7 Conclusions and future work

This work has presented the relevance of the yaw moment generated by an upwind rotor for the dynamics of an offshore floating wind turbine with an SPM system. This effect tends to misalign the system with respect to the wind direction and can potentially destabilise it. Additionally, this work has also demonstrated the capability of an IPC control strategy based on the nacelle yaw misalignment to mitigate the effect of such moments on the platform yaw drift.

The yaw moment induced by the turbine increases with wind speed, but its magnitude highly depends on the shaft tilt angle. The main contributors to this tilt-related moment are shown to be the projection of the generator torque on the vertical axis and the blades' flapwise load, provided there is no rotor mass imbalance.

For onshore and offshore bottom-fixed wind turbines, this tilt-related moment is absorbed by the foundation without further consequences. Conversely, in FOWTs, particularly those with an SPM system, the effect of the vertical moment induced by the turbine becomes especially important due to the lack of stiffness in yaw rotation to counteract it. In that case, the FOWT response results in a platform yaw drift that depends on the magnitude of wind speed and can strongly impact the wind turbine power production and loads.

To avoid this yaw drift, a solution based on an IPC strategy is presented.
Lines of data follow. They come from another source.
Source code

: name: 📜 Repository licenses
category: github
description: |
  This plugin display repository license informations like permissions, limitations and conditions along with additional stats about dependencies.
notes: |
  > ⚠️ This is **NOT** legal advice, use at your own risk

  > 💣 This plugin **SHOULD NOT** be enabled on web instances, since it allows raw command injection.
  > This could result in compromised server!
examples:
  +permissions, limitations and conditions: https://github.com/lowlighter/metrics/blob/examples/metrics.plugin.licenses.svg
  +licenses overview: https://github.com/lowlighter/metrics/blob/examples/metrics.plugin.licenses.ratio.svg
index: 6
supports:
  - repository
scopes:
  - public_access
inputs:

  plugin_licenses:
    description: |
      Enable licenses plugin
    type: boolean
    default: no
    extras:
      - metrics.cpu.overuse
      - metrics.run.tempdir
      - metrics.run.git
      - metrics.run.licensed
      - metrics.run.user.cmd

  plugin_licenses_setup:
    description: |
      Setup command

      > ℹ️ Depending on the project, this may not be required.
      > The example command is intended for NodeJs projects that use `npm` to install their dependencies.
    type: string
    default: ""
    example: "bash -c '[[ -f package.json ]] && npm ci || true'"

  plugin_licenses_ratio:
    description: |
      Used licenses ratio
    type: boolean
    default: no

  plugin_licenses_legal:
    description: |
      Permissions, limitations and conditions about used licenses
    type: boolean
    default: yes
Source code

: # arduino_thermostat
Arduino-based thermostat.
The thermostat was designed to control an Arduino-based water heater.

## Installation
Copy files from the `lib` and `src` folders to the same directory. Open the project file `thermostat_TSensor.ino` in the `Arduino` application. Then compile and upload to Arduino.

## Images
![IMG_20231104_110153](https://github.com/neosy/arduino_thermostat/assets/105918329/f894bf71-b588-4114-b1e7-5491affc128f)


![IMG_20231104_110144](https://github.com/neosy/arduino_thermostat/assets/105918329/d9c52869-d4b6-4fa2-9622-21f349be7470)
This control strategy is capable of generating asymmetric moments in the rotor that counteract the destabilising ones and keep the turbine aligned. This IPC strategy, based on yaw misalignment measurements and known as yaw-by-IPC, had already been tested in other turbine configurations in the past but not for the challenging case of upwind SPM-FOWTs.

Simulations for the SPM DeepCwind OC4 platform supporting the 5 MW NREL wind turbine have shown that the yaw-by-IPC loop is an adequate strategy to avoid the yaw drift in upwind SPM-FOWTs. At the same time, it does not affect the generator speed and power regulation, and it maintains other platform DoFs within acceptable levels.

In future work, a non-linear control strategy (like gain scheduling) will be designed and parameterised in order to run simulations in the whole wind speed range. Besides, more complex and realistic environmental conditions will be analysed and tested, including the simultaneous effect of waves, ocean currents and misaligned wind. This will allow the feasibility assessment under multiple misalignment sources. At control level, the effect on structural loads and mooring-line tensions will be assessed in detail. Furthermore, a comparison between an SPM-FOWT (with IPC) and an FOWT with a conventional mooring-line configuration (without IPC) will be carried out in order to justify the usage of this type of configuration.